START RECORDS FOR THIS TASK

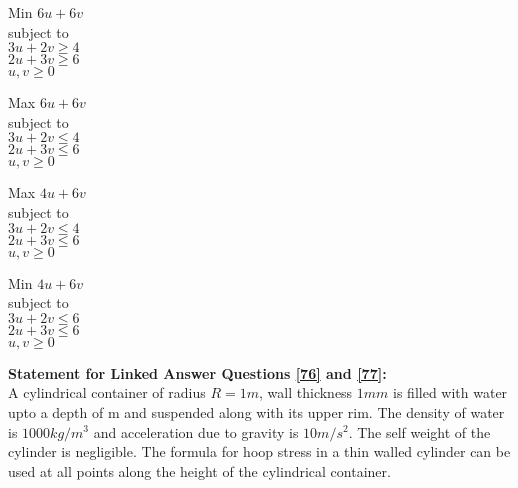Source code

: \begin{enumerate}
    \begin{multicols}{2}
        \item Min $6u + 6v$ \\ subject to \\ $3u + 2v \geq 4$ \\ $2u + 3v \geq 6$ \\ $u,v \geq 0 $  
         \item Max $6u + 6v$ \\ subject to \\ $3u + 2v \leq 4$ \\ $2u + 3v \leq 6$ \\ $u,v \geq 0 $
        \item Max $4u + 6v$ \\ subject to \\ $3u + 2v \leq 4$ \\ $2u + 3v \leq 6$ \\ $u,v \geq 0 $
         \item Min $4u + 6v$ \\ subject to \\ $3u + 2v \leq 6$ \\ $2u + 3v \leq 6$ \\ $u,v \geq 0 $
    \end{multicols}
\end{enumerate}
\textbf{Statement for Linked Answer Questions \ref{76} and \ref{77}:} \\ A cylindrical container of radius $R = 1m$, wall thickness 
$1 mm$ is filled with water upto a depth of 
m and suspended along with its upper rim. The density of water is $1000kg/m^3$ and acceleration due to gravity is $10m/s^2$. The self weight of the cylinder is negligible. The formula for hoop stress in a thin walled cylinder can be used at all points along the height of the cylindrical container. \\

END RECORDS FOR THIS TASK

PROBLEM TO WORK ON: Leave out the pictures and print every line of the data exactly.

TASK RESULT:
Source code

: \begin{enumerate}
    \begin{multicols}{2}
        \item Min $6u + 6v$ \\ subject to \\ $3u + 2v \geq 4$ \\ $2u + 3v \geq 6$ \\ $u,v \geq 0 $  
         \item Max $6u + 6v$ \\ subject to \\ $3u + 2v \leq 4$ \\ $2u + 3v \leq 6$ \\ $u,v \geq 0 $
        \item Max $4u + 6v$ \\ subject to \\ $3u + 2v \leq 4$ \\ $2u + 3v \leq 6$ \\ $u,v \geq 0 $
         \item Min $4u + 6v$ \\ subject to \\ $3u + 2v \leq 6$ \\ $2u + 3v \leq 6$ \\ $u,v \geq 0 $
    \end{multicols}
\end{enumerate}
\textbf{Statement for Linked Answer Questions \ref{76} and \ref{77}:} \\ A cylindrical container of radius $R = 1m$, wall thickness 
$1 mm$ is filled with water upto a depth of 
m and suspended along with its upper rim. The density of water is $1000kg/m^3$ and acceleration due to gravity is $10m/s^2$. The self weight of the cylinder is negligible. The formula for hoop stress in a thin walled cylinder can be used at all points along the height of the cylindrical container. \\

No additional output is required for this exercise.